Reference: https://docs.aws.amazon.com/sagemaker/latest/dg/cdf-inference.html

In [4]:
# Set serializers and deserializer to predictor
recommendation_predictor.serializer.serialize = sparse_serializer
recommendation_predictor.serializer.content_type = "application/json"
recommendation_predictor.deserializer = JSONDeserializer()

In [5]:
# Test the sparse serializer
sparse_serializer([np.array([0,318])])

'{"instances": [{"data": {"features": {"keys": [0, 318], "shape": [3167], "values": [1, 1]}}}]}'

In [6]:
# Predict single data
# data 7 0:1 318:1

recommendation_predictor.predict([np.array([0,318])])

{'predictions': [{'score': 7.559768199920654}]}

In [7]:
# Test the sparse serializer with multiple data
sparse_serializer([np.array([1,3007]), np.array([2,2579]), np.array([3,1177])])
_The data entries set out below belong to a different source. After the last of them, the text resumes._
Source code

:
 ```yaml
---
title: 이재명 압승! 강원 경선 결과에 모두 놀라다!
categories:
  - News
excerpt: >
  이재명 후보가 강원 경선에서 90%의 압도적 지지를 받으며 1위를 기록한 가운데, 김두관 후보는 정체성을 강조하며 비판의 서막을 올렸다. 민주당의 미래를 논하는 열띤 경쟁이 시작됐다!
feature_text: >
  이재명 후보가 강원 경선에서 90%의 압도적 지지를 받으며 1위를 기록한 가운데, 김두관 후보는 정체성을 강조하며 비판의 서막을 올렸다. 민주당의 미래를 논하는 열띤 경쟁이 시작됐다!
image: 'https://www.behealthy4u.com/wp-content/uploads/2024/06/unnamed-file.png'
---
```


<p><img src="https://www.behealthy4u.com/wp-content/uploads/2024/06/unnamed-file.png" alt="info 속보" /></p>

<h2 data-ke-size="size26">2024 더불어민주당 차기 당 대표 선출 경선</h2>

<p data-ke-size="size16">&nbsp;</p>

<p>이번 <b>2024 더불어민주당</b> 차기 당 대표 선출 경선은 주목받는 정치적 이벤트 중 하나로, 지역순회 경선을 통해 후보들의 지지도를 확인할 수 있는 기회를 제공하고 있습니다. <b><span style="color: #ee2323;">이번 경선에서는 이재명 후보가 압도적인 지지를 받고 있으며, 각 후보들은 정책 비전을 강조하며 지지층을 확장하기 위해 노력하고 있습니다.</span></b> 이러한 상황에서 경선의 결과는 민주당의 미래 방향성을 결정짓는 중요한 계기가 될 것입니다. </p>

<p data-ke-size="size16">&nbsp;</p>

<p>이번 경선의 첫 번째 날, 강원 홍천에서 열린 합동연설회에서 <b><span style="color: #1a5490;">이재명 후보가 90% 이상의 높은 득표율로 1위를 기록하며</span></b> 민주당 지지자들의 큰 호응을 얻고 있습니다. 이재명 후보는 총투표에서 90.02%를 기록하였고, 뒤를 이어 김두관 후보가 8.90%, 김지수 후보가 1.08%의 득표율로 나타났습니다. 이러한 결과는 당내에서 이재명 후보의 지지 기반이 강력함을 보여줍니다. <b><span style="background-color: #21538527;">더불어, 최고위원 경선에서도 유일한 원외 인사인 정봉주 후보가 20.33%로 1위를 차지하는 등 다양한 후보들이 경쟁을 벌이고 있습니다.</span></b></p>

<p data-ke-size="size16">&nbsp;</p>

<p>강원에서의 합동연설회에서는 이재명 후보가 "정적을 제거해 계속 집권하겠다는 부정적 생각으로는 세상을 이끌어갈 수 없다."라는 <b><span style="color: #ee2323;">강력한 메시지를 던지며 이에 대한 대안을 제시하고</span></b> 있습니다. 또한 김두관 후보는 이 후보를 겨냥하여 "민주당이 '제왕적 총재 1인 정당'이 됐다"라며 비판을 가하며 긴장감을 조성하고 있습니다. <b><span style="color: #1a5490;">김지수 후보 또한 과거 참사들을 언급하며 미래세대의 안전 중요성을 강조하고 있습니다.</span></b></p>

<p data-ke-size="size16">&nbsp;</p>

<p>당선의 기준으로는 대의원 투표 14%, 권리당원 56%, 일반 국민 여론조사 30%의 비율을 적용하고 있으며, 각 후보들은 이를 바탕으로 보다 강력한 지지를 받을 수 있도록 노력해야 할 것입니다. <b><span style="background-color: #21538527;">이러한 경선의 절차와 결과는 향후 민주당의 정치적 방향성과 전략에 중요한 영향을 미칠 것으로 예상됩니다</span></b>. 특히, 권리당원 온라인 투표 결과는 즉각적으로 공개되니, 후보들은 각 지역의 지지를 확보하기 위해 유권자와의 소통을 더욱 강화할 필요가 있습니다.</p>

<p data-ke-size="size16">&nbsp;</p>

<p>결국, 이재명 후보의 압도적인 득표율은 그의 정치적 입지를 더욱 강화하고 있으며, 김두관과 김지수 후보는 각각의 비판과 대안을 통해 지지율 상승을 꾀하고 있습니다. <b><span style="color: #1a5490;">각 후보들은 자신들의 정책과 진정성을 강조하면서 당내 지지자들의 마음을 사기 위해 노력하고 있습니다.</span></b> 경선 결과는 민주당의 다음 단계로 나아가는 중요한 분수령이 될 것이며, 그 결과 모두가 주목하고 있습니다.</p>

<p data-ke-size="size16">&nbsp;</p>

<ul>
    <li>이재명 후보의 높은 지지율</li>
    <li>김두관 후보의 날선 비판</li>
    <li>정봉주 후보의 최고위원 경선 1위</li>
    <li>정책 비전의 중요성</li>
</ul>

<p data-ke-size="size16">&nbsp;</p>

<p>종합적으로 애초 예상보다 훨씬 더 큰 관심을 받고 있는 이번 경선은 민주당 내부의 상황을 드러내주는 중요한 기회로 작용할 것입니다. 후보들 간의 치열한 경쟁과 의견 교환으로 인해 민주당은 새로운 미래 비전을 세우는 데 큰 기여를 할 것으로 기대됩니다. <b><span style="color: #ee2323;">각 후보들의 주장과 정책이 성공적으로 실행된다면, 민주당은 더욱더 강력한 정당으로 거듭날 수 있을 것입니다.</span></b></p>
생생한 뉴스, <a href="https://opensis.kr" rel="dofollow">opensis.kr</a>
'{"instances": [{"data": {"features": {"keys": [1, 3007], "shape": [3167], "values": [1, 1]}}}, {"data": {"features": {"keys": [2, 2579], "shape": [3167], "values": [1, 1]}}}, {"data": {"features": {"keys": [3, 1177], "shape": [3167], "values": [1, 1]}}}]}'

In [8]:
# Predict multiple data
# 8 1:1 3007:1
# 7 2:1 2579:1
# 6 3:1 1177:1

recommendation_predictor.predict([np.array([1,3007]), np.array([2,2579]), np.array([3,1177])])

{'predictions': [{'score': 7.648407936096191},
  {'score': 7.642399787902832},
  {'score': 7.650603294372559}]}

## Predict the test data

In [9]:
# Load the test data
anime_test = pd.read_csv(
    "anime_test.svm",
    sep=" ",
    names=["rating","user_id", "anime_id"]
)

# Remove the ":1"
anime_test["user_id"] = anime_test["user_id"].str.split(":").str[0].astype(int)
anime_test["anime_id"] = anime_test["anime_id"].str.split(":").str[0].astype(int)
print("Shape of the test data: {}".format(anime_test.shape))

anime_test.head()

Shape of the test data: (2000, 3)


Unnamed: 0,rating,user_id,anime_id
0,6,0,625
1,6,0,380
2,9,0,887
3,5,0,303
4,8,0,195


In [10]:
# Split predictions
def split_predictions(predictor, input_data, n_split):
    pred = []
    for data in np.array_split(input_data, n_split):
        if data.shape[0] > 0:
            predictions = predictor.predict(data)
            pred += [score['score'] for score in predictions['predictions']]
    return pred

In [11]:
# Predict the test data
pred = split_predictions(recommendation_predictor, anime_test[["user_id", "anime_id"]].values, 200)

In [12]:
rmse = MSE(anime_test["rating"], pred)**0.5
print(f"The RMSE is: {rmse}")

The RMSE is: 1.5746361808686264


In [13]:
# Save prediction result
pred_df = anime_test.reset_index(drop=True)
pred_df["pred_rating"] = pred
pred_df.to_csv("anime_pred.csv", index=False)

In [14]:
pred_df.head(3)

Unnamed: 0,rating,user_id,anime_id,pred_rating
0,6,0,625,7.629499
1,6,0,380,7.402591
2,9,0,887,7.560416


## Predict single user rating to all anime titles

In [15]:
# Load the test data
users_anime = pd.read_csv(
    "user_animes.svm",
    sep=" ",
    names=["id", "user_id", "anime_id"]
)
users_anime["user_id"] = users_anime["user_id"].str.split(":").str[0].astype(int)
users_anime["anime_id"] = users_anime["anime_id"].str.split(":").str[0].astype(int)
print("Shape of the test data: {}".format(users_anime.shape))

users_anime.head()

Shape of the test data: (3098, 3)


Unnamed: 0,id,user_id,anime_id
0,430,1,293
1,1004,1,498
2,3010,1,839
3,570,1,366
4,2762,1,789


In [16]:
# Predict the test data
pred_users_anime = split_predictions(recommendation_predictor, users_anime[["user_id", "anime_id"]].values, 200)

In [17]:
# Combine predictions with users_anime and anime data
pred_users_anime_df = users_anime.reset_index(drop=True)
pred_users_anime_df["pred_rating"] = pred_users_anime

In [18]:
# save the predictions
pred_users_anime_df.to_csv("pred_users_anime_df.csv")

Delete the endpoint if not needed anymore.